Knowing Feminists: The (Mis)use of (Our)selves

2020 
In this chapter we focus on how feminist academics are invited and even compelled to share and narrate their experiences of becoming academic. Specifically, we explore how personal accounts of (mis)recognition, feeling like an imposter, and failure are implicated in feminists taking up space across the career course. We return to feminist methodological debates, and question how experiential ways of knowing—via the self—are become empirical material. This chapter is inspired and contextualised by three examples of telling or storying academic selves, which take place online as well as face-to-face: the #immodestwomen hashtag on academic Twitter, the increasing attention to and confessing of ‘imposter syndrome’, and the production and circulation of ‘CVs of failure’. We suggest that such instances are fractured by career categories and entrenched intersectional inequalities, and moreover, conceptualise each as an example of how becoming-academic is narrated to both claim and contest academic recognition.

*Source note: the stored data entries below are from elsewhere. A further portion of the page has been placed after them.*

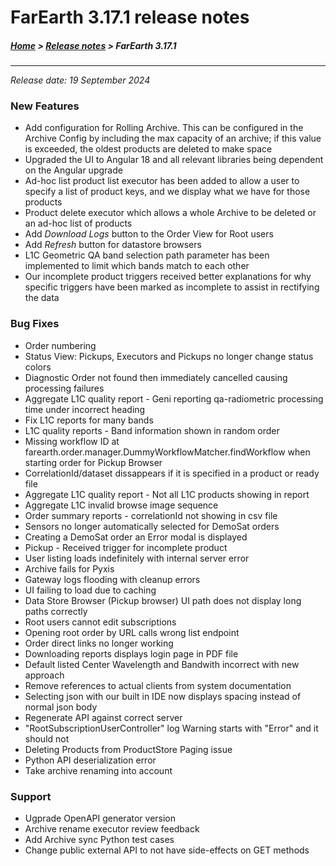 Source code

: # FarEarth 3.17.1 release notes

##### [Home](../README.md) > [Release notes](releaseNotesSummary.md) > FarEarth 3.17.1
---
*Release date: 19 September 2024*

### New Features
* Add configuration for Rolling Archive. This can be configured in the Archive Config by including the max capacity of an archive; if this value is exceeded, the oldest products are deleted to make space
* Upgraded the UI to Angular 18 and all relevant libraries being dependent on the Angular upgrade
* Ad-hoc list product list executor has been added to allow a user to specify a list of product keys, and we display what we have for those products
* Product delete executor which allows a whole Archive to be deleted or an ad-hoc list of products
* Add *Download Logs* button to the Order View for Root users
* Add *Refresh* button for datastore browsers
* L1C Geometric QA band selection path parameter has been implemented to limit which bands match to each other
* Our incomplete product triggers received better explanations for why specific triggers have been marked as incomplete to assist in rectifying the data

### Bug Fixes
* Order numbering
* Status View: Pickups, Executors and Pickups no longer change status colors
* Diagnostic Order not found then immediately cancelled causing processing failures
* Aggregate L1C quality report - Geni reporting qa-radiometric processing time under incorrect heading
* Fix L1C reports for many bands
* L1C quality reports - Band information shown in random order
* Missing workflow ID at farearth.order.manager.DummyWorkflowMatcher.findWorkflow when starting order for Pickup Browser
* CorrelationId/dataset dissappears if it is specified in a product or ready file
* Aggregate L1C quality report - Not all L1C products showing in report
* Aggregate L1C invalid browse image sequence
* Order summary reports - correlationId not showing in csv file
* Sensors no longer automatically selected for DemoSat orders
* Creating a DemoSat order an Error modal is displayed
* Pickup - Received trigger for incomplete product
* User listing loads indefinitely with internal server error
* Archive fails for Pyxis
* Gateway logs flooding with cleanup errors
* UI failing to load due to caching
* Data Store Browser (Pickup browser) UI path does not display long paths correctly
* Root users cannot edit subscriptions
* Opening root order by URL calls wrong list endpoint
* Order direct links no longer working
* Downloading reports displays login page in PDF file
* Default listed Center Wavelength and Bandwith incorrect with new approach
* Remove references to actual clients from system documentation
* Selecting json with our built in IDE now displays spacing instead of normal json body
* Regenerate API against correct server
* "RootSubscriptionUserController" log Warning starts with "Error" and it should not
* Deleting Products from ProductStore Paging issue
* Python API deserialization error
* Take archive renaming into account

### Support
* Ugprade OpenAPI generator version
* Archive rename executor review feedback
* Add Archive sync Python test cases
* Change public external API to not have side-effects on GET methods
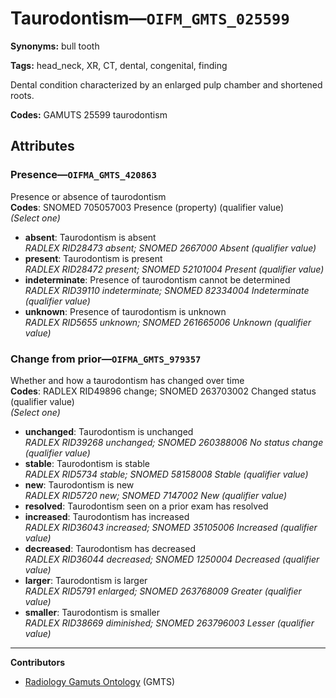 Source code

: # Taurodontism—`OIFM_GMTS_025599`

**Synonyms:** bull tooth

**Tags:** head_neck, XR, CT, dental, congenital, finding

Dental condition characterized by an enlarged pulp chamber and shortened roots.

**Codes:** GAMUTS 25599 taurodontism

## Attributes

### Presence—`OIFMA_GMTS_420863`

Presence or absence of taurodontism  
**Codes**: SNOMED 705057003 Presence (property) (qualifier value)  
*(Select one)*

- **absent**: Taurodontism is absent  
_RADLEX RID28473 absent; SNOMED 2667000 Absent (qualifier value)_
- **present**: Taurodontism is present  
_RADLEX RID28472 present; SNOMED 52101004 Present (qualifier value)_
- **indeterminate**: Presence of taurodontism cannot be determined  
_RADLEX RID39110 indeterminate; SNOMED 82334004 Indeterminate (qualifier value)_
- **unknown**: Presence of taurodontism is unknown  
_RADLEX RID5655 unknown; SNOMED 261665006 Unknown (qualifier value)_

### Change from prior—`OIFMA_GMTS_979357`

Whether and how a taurodontism has changed over time  
**Codes**: RADLEX RID49896 change; SNOMED 263703002 Changed status (qualifier value)  
*(Select one)*

- **unchanged**: Taurodontism is unchanged  
_RADLEX RID39268 unchanged; SNOMED 260388006 No status change (qualifier value)_
- **stable**: Taurodontism is stable  
_RADLEX RID5734 stable; SNOMED 58158008 Stable (qualifier value)_
- **new**: Taurodontism is new  
_RADLEX RID5720 new; SNOMED 7147002 New (qualifier value)_
- **resolved**: Taurodontism seen on a prior exam has resolved  
- **increased**: Taurodontism has increased  
_RADLEX RID36043 increased; SNOMED 35105006 Increased (qualifier value)_
- **decreased**: Taurodontism has decreased  
_RADLEX RID36044 decreased; SNOMED 1250004 Decreased (qualifier value)_
- **larger**: Taurodontism is larger  
_RADLEX RID5791 enlarged; SNOMED 263768009 Greater (qualifier value)_
- **smaller**: Taurodontism is smaller  
_RADLEX RID38669 diminished; SNOMED 263796003 Lesser (qualifier value)_

---

**Contributors**

- [Radiology Gamuts Ontology](https://gamuts.net/) (GMTS) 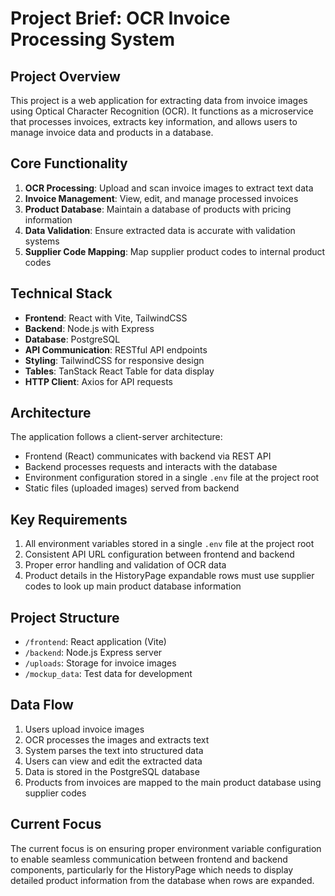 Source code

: # Project Brief: OCR Invoice Processing System

## Project Overview
This project is a web application for extracting data from invoice images using Optical Character Recognition (OCR). It functions as a microservice that processes invoices, extracts key information, and allows users to manage invoice data and products in a database.

## Core Functionality
1. **OCR Processing**: Upload and scan invoice images to extract text data
2. **Invoice Management**: View, edit, and manage processed invoices
3. **Product Database**: Maintain a database of products with pricing information
4. **Data Validation**: Ensure extracted data is accurate with validation systems
5. **Supplier Code Mapping**: Map supplier product codes to internal product codes

## Technical Stack
- **Frontend**: React with Vite, TailwindCSS
- **Backend**: Node.js with Express
- **Database**: PostgreSQL
- **API Communication**: RESTful API endpoints
- **Styling**: TailwindCSS for responsive design
- **Tables**: TanStack React Table for data display
- **HTTP Client**: Axios for API requests

## Architecture
The application follows a client-server architecture:
- Frontend (React) communicates with backend via REST API
- Backend processes requests and interacts with the database
- Environment configuration stored in a single `.env` file at the project root
- Static files (uploaded images) served from backend

## Key Requirements
1. All environment variables stored in a single `.env` file at the project root
2. Consistent API URL configuration between frontend and backend
3. Proper error handling and validation of OCR data
4. Product details in the HistoryPage expandable rows must use supplier codes to look up main product database information

## Project Structure
- `/frontend`: React application (Vite)
- `/backend`: Node.js Express server
- `/uploads`: Storage for invoice images
- `/mockup_data`: Test data for development

## Data Flow
1. Users upload invoice images
2. OCR processes the images and extracts text
3. System parses the text into structured data
4. Users can view and edit the extracted data
5. Data is stored in the PostgreSQL database
6. Products from invoices are mapped to the main product database using supplier codes

## Current Focus
The current focus is on ensuring proper environment variable configuration to enable seamless communication between frontend and backend components, particularly for the HistoryPage which needs to display detailed product information from the database when rows are expanded.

We situate the three examples of academics sharing their experiences in relation to enduring feminist debates about the epistemological and political significance of experiential knowledge, including the limits of reflexivity, confessional modes of telling, and the commodification of diversity stories. As such this chapter returns to our methodological concern with feminist research that remains ambivalently committed to accounts of our own experiences as empirical material, as we ask how feminists can continue to work with such methods in fragmented, fractured, and interrupted ways.